ジャスモン酸 [Jasmonic acid]
障害応答/果実成熟/休眠打破/落葉促進/発芽阻止
1971年カビから単離。脂肪酸の誘導体であり、αリノレン酸から合成される。AOS(アレンオキシドシンターゼ)による 12,13(s)エポキシリノレン酸への酸化が合成の最初の段階。ストレスを受けるとAOS活性が増加する。ストレス応答ホルモンのひとつであり主にエチレンと協力して耐ストレス反応を示す抵抗遺伝子発現シグナルとなる。遺伝子の発現はMYC2によるものだが、これはJAZおよびJAZを制御するCOI1に抑制されている。作用としては発芽を抑制したり根の生育を遅らせたり生長を止めたりなど。
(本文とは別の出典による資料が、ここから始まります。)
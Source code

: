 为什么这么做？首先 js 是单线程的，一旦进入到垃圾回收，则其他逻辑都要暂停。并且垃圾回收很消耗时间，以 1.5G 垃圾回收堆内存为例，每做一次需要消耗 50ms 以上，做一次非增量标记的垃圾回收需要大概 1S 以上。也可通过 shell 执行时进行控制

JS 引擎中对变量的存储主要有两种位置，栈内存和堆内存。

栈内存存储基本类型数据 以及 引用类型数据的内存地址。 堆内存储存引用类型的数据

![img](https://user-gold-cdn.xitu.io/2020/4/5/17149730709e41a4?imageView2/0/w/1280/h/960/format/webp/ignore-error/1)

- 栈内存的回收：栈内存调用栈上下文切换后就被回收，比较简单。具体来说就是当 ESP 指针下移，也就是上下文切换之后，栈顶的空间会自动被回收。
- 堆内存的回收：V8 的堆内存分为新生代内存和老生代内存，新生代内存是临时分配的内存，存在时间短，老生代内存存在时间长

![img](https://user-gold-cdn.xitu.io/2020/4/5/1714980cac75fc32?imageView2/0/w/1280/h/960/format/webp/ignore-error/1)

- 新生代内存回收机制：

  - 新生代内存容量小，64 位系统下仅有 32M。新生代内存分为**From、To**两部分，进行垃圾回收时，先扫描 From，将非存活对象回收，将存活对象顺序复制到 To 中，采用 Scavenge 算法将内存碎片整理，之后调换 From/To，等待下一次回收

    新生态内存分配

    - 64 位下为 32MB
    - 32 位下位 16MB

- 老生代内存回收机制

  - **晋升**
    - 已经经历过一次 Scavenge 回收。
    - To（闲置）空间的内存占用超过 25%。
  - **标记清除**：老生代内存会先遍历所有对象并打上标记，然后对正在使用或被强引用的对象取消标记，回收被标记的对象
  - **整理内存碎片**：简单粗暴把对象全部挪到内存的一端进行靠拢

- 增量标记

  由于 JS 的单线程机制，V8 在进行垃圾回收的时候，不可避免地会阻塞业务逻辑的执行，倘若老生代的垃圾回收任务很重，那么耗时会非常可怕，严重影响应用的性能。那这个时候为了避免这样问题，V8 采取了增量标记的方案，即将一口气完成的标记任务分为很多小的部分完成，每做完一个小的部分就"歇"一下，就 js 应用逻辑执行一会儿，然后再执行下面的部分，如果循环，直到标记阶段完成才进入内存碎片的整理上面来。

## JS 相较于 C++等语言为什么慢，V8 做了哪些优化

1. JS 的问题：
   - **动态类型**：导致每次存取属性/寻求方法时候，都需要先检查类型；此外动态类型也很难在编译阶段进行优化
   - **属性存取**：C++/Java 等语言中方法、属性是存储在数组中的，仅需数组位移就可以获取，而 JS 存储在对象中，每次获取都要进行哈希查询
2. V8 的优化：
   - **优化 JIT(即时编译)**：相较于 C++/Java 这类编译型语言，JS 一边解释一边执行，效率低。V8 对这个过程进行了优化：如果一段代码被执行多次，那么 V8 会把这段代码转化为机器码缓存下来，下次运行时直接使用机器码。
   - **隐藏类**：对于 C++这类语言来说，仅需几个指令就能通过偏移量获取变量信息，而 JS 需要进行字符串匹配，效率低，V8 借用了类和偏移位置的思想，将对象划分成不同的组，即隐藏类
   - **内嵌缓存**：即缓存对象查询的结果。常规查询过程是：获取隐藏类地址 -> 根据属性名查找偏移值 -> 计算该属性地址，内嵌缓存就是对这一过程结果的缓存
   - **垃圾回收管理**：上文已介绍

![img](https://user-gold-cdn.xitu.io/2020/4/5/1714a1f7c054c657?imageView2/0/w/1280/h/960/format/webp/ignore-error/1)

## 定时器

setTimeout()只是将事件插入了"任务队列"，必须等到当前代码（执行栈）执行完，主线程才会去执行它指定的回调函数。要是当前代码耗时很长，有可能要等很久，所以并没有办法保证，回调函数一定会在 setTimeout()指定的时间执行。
傷害に対する抵抗性においてはかなり重要であり、JAが蓄積することで抗菌性タンパク(フィトアレキシン関連酵素など)の発現を活性化したりする。植物が障害を受けると、細胞中のリパーゼの活性が上がり、リノレン酸が増えることでJAが合成される。ジャスモン酸メチルとして気化することも可能であり、自身のみならず離れた場所の別の個体にもシグナルとして働くことができる。
傷害応答以外にも、「やく」の成熟にも必須のホルモンである。